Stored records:
- - -

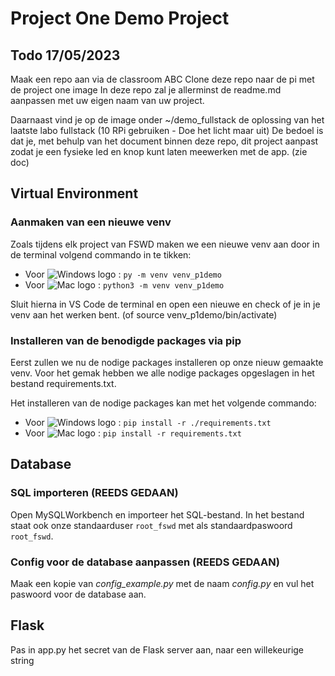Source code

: # Project One Demo Project

## Todo 17/05/2023


Maak een repo aan via de classroom ABC
Clone deze repo naar de pi met de project one image
In deze repo zal je allerminst de readme.md aanpassen met uw eigen naam van uw project.

Daarnaast vind je op de image onder ~/demo_fullstack de oplossing van het laatste labo fullstack (10 RPi gebruiken - Doe het licht maar uit)
De bedoel is dat je, met behulp van het document binnen deze repo, dit project aanpast zodat je een fysieke led en knop kunt laten meewerken met de app.
(zie doc)


## Virtual Environment

### Aanmaken van een nieuwe venv

Zoals tijdens elk project van FSWD maken we een nieuwe venv aan door in de terminal volgend commando in te tikken:

- Voor ![Windows logo](https://icons.getbootstrap.com/assets/icons/windows.svg) : `py -m venv venv_p1demo`
- Voor ![Mac logo](https://icons.getbootstrap.com/assets/icons/apple.svg) : `python3 -m venv venv_p1demo`

Sluit hierna in VS Code de terminal en open een nieuwe en check of je in je venv aan het werken bent.
(of source venv_p1demo/bin/activate)

### Installeren van de benodigde packages via pip

Eerst zullen we nu de nodige packages installeren op onze nieuw gemaakte venv.
Voor het gemak hebben we alle nodige packages opgeslagen in het bestand requirements.txt.

Het installeren van de nodige packages kan met het volgende commando:

- Voor ![Windows logo](https://icons.getbootstrap.com/assets/icons/windows.svg) : `pip install -r ./requirements.txt`
- Voor ![Mac logo](https://icons.getbootstrap.com/assets/icons/apple.svg) : `pip install -r requirements.txt`

## Database

### SQL importeren (REEDS GEDAAN)

Open MySQLWorkbench en importeer het SQL-bestand. In het bestand staat ook onze standaarduser `root_fswd` met als standaardpaswoord `root_fswd`.

### Config voor de database aanpassen (REEDS GEDAAN)

Maak een kopie van _config_example.py_ met de naam _config.py_ en vul het paswoord voor de database aan.

## Flask

Pas in app.py het secret van de Flask server aan, naar een willekeurige string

- - -

Word for word, restate the lines above from the line containing "### Aanmaken van een nieuwe venv" through the line containing "Sluit hierna in", with both included and nothing else.

[SOLUTION FOR THIS EXERCISE]:
### Aanmaken van een nieuwe venv

Zoals tijdens elk project van FSWD maken we een nieuwe venv aan door in de terminal volgend commando in te tikken:

- Voor ![Windows logo](https://icons.getbootstrap.com/assets/icons/windows.svg) : `py -m venv venv_p1demo`
- Voor ![Mac logo](https://icons.getbootstrap.com/assets/icons/apple.svg) : `python3 -m venv venv_p1demo`

Sluit hierna in VS Code de terminal en open een nieuwe en check of je in je venv aan het werken bent.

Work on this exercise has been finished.